(H.R.2892) On agreeing to the Flake of Arizona amendment, which would have returned $600,000 designated for Emeryville, California to the Federal Emergency Management Agency (FEMA)
This was a vote on an amendment offered by Rep. Flake (R-AZ) to H.R. 2892, the bill providing funding for the Department of Homeland Security for the 2010 fiscal year. The Flake Amendment would have returned $600,000 designated in the bill for Emeryville, California back to the general FEMA Pre-Disaster Mitigation account.
Rep. Flake had been a constant critic of “earmarks”, or legislatively designated projects, such as this one for Emeryville, that are inserted into spending bills at the request of individual Members. He acknowledged that “California is no stranger to floods . . . But there are many other areas of the country that also suffer from flooding . . . (that don’t receive a single earmark in this year's Pre-Disaster Mitigation fund).” He said the reason some cities receive earmarked funding and other do not is “a spoils system. And I would submit that what we have with the Pre-Disaster Mitigation fund is a classic spoils system.”

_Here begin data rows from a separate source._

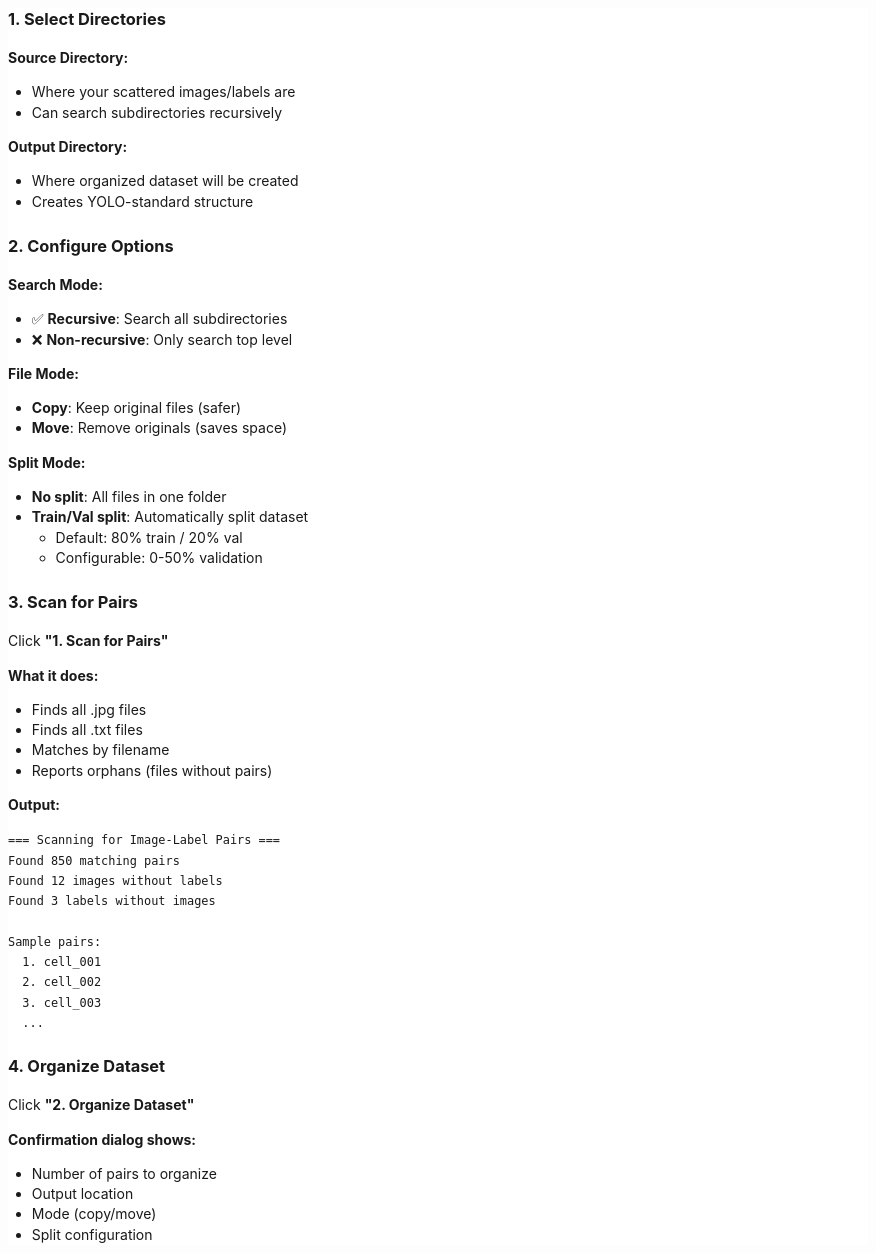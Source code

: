 ### 1. Select Directories

**Source Directory:**
- Where your scattered images/labels are
- Can search subdirectories recursively

**Output Directory:**
- Where organized dataset will be created
- Creates YOLO-standard structure

### 2. Configure Options

**Search Mode:**
- ✅ **Recursive**: Search all subdirectories
- ❌ **Non-recursive**: Only search top level

**File Mode:**
- **Copy**: Keep original files (safer)
- **Move**: Remove originals (saves space)

**Split Mode:**
- **No split**: All files in one folder
- **Train/Val split**: Automatically split dataset
  - Default: 80% train / 20% val
  - Configurable: 0-50% validation

### 3. Scan for Pairs

Click **"1. Scan for Pairs"**

**What it does:**
- Finds all .jpg files
- Finds all .txt files
- Matches by filename
- Reports orphans (files without pairs)

**Output:**
```
=== Scanning for Image-Label Pairs ===
Found 850 matching pairs
Found 12 images without labels
Found 3 labels without images

Sample pairs:
  1. cell_001
  2. cell_002
  3. cell_003
  ...
```

### 4. Organize Dataset

Click **"2. Organize Dataset"**

**Confirmation dialog shows:**
- Number of pairs to organize
- Output location
- Mode (copy/move)
- Split configuration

Rep Flake claimed that grants from the Pre-Disaster Mitigation account “used to be awarded solely on the basis of merit. When we established the Department of Homeland Security, we were told (Congress would not) . . . earmark any funding in this legislation . . . Now there are well over 100 earmarks in the bill.” Flake also argued that, of the $150 million provided for pre-disaster grant program in H.R. 2893, more than $24 million was earmarked, with nearly 40% of the funds designated for districts represented by members of the House Appropriations Committee. He then said “unless Mother Nature knows which districts are represented by appropriators, we've got a problem here (since) 13 percent of this legislative body . . . will take home 40 percent of Pre-Disaster Mitigation spoils.”
Rep. Price (D-NC), the chairman of the Homeland Security Subcommittee of the House Appropriations Committee, who was leading the support for H.R. 2892, opposed the amendment. He claimed that “FEMA has reviewed every mitigation project in this bill. Each project was deemed eligible based on (Homeland Security) requirements . . . and will be used to protect lives and reduce property damages in some of the most hazard-prone areas of the country. There should be no question that this request underwent rigorous scrutiny and meets the test of being aligned with and supporting the missions of the Department of Homeland Security.” Price also argued that “if this amendment were to be adopted . . . Emeryville would not receive funding, nor would the locality even be able to compete for a Pre-Disaster Mitigation grant through FEMA because the amendment would strike any Pre-Disaster Mitigation funding for that locality for the fiscal year 2010.”
The amendment was defeated by a vote of 110-322. One hundred and seven Republicans and three Democrats voted “aye”. Two hundred and fifty-three Democrats and sixty-nine Republicans voted “nay”. As a result the designation of Emeryville as a recipient of pre-disaster mitigation funds remained in the bill funding the Department of Homeland Security for the 2010 fiscal year.